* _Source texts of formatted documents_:
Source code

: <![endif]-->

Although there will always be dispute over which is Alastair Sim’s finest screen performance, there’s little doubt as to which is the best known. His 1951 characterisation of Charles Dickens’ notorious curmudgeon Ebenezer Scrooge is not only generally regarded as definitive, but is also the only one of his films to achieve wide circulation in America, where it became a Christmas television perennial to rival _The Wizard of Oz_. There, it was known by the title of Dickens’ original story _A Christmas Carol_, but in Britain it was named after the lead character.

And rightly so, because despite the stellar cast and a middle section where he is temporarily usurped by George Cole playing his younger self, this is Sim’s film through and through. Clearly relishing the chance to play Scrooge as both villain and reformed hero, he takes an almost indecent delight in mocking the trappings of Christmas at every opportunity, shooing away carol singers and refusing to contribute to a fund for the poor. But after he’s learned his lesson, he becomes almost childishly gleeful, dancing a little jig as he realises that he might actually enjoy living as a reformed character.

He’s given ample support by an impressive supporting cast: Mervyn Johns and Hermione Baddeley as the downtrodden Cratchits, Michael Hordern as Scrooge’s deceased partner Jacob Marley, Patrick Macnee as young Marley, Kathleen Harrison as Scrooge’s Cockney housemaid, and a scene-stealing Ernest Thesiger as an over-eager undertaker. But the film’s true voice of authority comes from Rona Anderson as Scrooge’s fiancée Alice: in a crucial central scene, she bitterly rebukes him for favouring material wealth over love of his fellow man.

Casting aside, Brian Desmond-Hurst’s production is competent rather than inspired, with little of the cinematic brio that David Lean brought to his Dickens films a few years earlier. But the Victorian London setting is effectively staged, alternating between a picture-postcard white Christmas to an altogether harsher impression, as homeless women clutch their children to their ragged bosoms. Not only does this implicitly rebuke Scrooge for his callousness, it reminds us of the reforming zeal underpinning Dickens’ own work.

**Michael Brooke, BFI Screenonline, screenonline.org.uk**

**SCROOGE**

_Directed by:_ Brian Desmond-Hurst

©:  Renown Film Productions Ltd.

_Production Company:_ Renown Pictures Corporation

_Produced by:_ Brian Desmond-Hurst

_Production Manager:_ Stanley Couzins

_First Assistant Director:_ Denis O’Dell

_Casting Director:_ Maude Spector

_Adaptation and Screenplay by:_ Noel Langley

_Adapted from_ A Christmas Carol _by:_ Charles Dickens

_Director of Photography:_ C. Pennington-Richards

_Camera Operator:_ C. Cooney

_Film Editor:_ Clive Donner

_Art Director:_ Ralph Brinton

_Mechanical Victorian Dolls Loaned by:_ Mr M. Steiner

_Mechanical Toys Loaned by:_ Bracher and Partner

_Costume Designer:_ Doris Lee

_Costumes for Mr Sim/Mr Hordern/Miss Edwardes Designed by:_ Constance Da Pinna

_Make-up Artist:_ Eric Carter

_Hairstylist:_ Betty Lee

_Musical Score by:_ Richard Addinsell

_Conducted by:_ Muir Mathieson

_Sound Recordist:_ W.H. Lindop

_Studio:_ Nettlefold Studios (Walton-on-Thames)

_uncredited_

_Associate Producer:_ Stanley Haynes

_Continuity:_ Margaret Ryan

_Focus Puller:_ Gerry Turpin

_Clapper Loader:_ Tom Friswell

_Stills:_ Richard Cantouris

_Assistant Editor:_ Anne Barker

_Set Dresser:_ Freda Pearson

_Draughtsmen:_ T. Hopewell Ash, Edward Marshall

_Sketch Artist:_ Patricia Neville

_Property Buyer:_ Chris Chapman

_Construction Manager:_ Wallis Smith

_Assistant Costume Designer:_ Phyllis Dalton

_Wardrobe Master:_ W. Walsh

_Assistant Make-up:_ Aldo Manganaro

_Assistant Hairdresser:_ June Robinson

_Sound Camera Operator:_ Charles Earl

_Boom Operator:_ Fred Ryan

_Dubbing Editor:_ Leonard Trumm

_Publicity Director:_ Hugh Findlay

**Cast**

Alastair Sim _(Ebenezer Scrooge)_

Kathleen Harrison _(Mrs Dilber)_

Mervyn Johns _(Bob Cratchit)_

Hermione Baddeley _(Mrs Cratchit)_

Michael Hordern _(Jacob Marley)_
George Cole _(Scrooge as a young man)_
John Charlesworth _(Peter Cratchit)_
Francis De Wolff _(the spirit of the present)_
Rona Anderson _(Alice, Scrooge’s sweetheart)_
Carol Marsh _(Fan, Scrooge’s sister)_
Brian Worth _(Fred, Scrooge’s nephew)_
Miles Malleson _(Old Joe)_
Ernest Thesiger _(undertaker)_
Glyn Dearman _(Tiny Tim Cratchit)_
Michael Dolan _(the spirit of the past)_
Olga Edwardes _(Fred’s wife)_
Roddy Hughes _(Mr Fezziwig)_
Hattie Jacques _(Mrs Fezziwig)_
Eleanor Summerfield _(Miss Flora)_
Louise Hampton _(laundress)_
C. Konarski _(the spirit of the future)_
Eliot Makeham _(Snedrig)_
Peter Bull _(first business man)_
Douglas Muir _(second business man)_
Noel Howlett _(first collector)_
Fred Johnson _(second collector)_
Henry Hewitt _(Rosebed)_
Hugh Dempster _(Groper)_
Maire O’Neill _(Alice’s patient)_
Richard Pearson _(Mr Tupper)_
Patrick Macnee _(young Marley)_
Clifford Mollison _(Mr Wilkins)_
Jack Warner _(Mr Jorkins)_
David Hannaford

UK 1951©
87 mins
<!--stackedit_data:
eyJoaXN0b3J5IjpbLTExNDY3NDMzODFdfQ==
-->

* _What is required_:
Output only the lines from the line that contains "Director:_ Hugh Findlay" through the end of the entries, both included, exactly as they appear.

* _Finished task_:
_Publicity Director:_ Hugh Findlay

**Cast**

Alastair Sim _(Ebenezer Scrooge)_

Kathleen Harrison _(Mrs Dilber)_

Mervyn Johns _(Bob Cratchit)_

Hermione Baddeley _(Mrs Cratchit)_

Michael Hordern _(Jacob Marley)_
George Cole _(Scrooge as a young man)_
John Charlesworth _(Peter Cratchit)_
Francis De Wolff _(the spirit of the present)_
Rona Anderson _(Alice, Scrooge’s sweetheart)_
Carol Marsh _(Fan, Scrooge’s sister)_
Brian Worth _(Fred, Scrooge’s nephew)_
Miles Malleson _(Old Joe)_
Ernest Thesiger _(undertaker)_
Glyn Dearman _(Tiny Tim Cratchit)_
Michael Dolan _(the spirit of the past)_
Olga Edwardes _(Fred’s wife)_
Roddy Hughes _(Mr Fezziwig)_
Hattie Jacques _(Mrs Fezziwig)_
Eleanor Summerfield _(Miss Flora)_
Louise Hampton _(laundress)_
C. Konarski _(the spirit of the future)_
Eliot Makeham _(Snedrig)_
Peter Bull _(first business man)_
Douglas Muir _(second business man)_
Noel Howlett _(first collector)_
Fred Johnson _(second collector)_
Henry Hewitt _(Rosebed)_
Hugh Dempster _(Groper)_
Maire O’Neill _(Alice’s patient)_
Richard Pearson _(Mr Tupper)_
Patrick Macnee _(young Marley)_
Clifford Mollison _(Mr Wilkins)_
Jack Warner _(Mr Jorkins)_
David Hannaford

UK 1951©
87 mins
<!--stackedit_data:
eyJoaXN0b3J5IjpbLTExNDY3NDMzODFdfQ==
-->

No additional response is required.